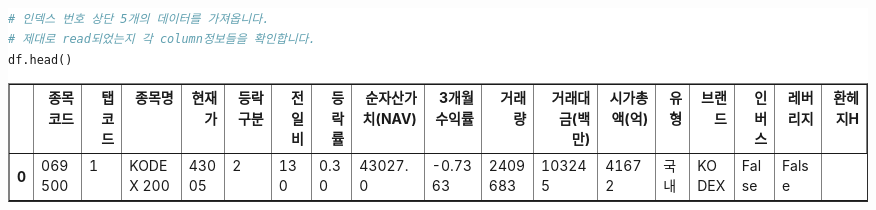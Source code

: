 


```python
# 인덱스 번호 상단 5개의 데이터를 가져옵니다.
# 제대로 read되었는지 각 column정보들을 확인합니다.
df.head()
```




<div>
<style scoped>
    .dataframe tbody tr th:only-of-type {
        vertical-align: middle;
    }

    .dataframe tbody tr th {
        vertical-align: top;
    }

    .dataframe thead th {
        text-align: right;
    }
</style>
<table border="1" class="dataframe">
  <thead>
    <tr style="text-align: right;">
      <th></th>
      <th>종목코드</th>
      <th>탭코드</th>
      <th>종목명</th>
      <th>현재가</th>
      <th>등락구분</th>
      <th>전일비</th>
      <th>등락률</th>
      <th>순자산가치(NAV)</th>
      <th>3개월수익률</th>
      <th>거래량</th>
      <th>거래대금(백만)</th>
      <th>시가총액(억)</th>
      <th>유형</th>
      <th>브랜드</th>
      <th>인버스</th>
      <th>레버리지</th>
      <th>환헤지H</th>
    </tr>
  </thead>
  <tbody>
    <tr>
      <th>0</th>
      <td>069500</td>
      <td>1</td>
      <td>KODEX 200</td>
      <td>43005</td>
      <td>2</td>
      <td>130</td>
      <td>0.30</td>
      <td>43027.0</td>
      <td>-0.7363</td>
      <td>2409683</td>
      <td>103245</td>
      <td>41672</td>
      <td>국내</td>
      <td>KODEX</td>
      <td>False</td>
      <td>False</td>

━━━━━━━━━━━━━━━━━━━━

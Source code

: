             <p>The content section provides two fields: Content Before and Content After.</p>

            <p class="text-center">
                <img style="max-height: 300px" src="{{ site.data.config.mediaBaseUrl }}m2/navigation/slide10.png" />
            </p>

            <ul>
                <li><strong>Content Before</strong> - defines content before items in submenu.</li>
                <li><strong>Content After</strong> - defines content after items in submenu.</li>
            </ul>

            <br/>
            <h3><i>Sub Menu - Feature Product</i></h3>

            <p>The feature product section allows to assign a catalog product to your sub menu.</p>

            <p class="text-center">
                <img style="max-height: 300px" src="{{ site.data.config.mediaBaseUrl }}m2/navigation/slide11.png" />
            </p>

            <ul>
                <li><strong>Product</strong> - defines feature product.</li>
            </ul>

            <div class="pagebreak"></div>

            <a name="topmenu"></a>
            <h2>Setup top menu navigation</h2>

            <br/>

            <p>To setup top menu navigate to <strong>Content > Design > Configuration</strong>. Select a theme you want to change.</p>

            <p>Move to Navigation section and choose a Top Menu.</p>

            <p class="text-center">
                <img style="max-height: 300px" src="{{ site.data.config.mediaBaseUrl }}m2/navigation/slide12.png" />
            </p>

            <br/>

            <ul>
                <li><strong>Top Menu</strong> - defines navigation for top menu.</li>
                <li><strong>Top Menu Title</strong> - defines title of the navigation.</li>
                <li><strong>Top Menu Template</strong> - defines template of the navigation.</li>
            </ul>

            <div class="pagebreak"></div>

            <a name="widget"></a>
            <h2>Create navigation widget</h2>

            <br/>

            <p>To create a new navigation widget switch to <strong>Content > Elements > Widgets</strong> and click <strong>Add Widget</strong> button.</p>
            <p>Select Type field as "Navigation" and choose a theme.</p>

━━━━━━━━━━━━━━━━━━━━

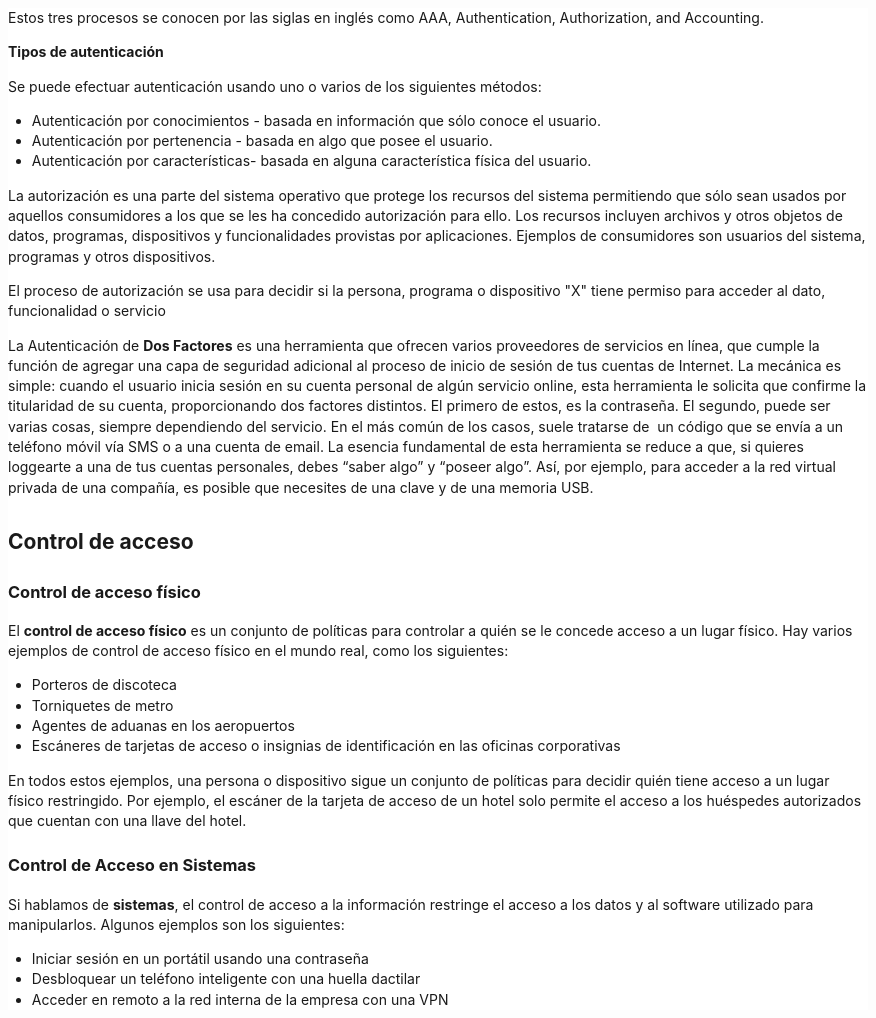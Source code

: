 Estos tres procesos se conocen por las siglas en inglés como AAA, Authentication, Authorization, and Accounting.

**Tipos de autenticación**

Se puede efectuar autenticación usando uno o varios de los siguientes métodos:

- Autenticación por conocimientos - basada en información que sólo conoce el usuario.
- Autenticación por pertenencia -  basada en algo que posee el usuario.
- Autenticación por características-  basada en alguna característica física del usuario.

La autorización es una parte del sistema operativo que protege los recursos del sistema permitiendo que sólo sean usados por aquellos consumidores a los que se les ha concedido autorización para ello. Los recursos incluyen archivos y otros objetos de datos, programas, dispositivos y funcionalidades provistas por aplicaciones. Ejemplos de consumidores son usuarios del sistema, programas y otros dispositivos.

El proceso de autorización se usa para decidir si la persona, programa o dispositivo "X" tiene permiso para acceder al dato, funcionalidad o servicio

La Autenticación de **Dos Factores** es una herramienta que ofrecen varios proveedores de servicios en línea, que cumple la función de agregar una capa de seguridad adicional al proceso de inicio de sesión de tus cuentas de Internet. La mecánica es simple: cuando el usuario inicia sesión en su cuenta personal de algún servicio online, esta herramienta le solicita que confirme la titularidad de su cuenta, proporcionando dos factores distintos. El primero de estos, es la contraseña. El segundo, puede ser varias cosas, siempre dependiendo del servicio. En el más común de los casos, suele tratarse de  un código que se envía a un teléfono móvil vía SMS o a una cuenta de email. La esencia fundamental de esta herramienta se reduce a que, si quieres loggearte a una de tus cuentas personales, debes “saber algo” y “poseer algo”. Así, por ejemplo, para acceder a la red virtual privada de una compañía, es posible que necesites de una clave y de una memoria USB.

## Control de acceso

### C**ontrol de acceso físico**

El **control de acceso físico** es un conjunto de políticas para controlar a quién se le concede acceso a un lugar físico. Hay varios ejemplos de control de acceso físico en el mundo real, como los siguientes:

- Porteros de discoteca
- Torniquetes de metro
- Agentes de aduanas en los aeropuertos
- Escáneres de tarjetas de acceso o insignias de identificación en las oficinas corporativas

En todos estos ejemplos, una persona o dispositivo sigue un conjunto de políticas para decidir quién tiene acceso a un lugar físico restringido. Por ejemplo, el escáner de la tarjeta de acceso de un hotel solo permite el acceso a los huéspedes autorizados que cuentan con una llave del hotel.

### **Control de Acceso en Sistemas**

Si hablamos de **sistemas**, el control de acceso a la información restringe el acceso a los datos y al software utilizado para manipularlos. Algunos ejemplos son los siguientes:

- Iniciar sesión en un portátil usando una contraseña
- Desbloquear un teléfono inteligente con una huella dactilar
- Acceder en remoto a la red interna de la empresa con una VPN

━━━━━━━━━━━━━━━━━━━━

What is expected
In the records above, find the line with "- Iniciar sesión"; write out exactly that line and each one after it, stopping after the line with "- Acceder en".

Task response
- Iniciar sesión en un portátil usando una contraseña
- Desbloquear un teléfono inteligente con una huella dactilar
- Acceder en remoto a la red interna de la empresa con una VPN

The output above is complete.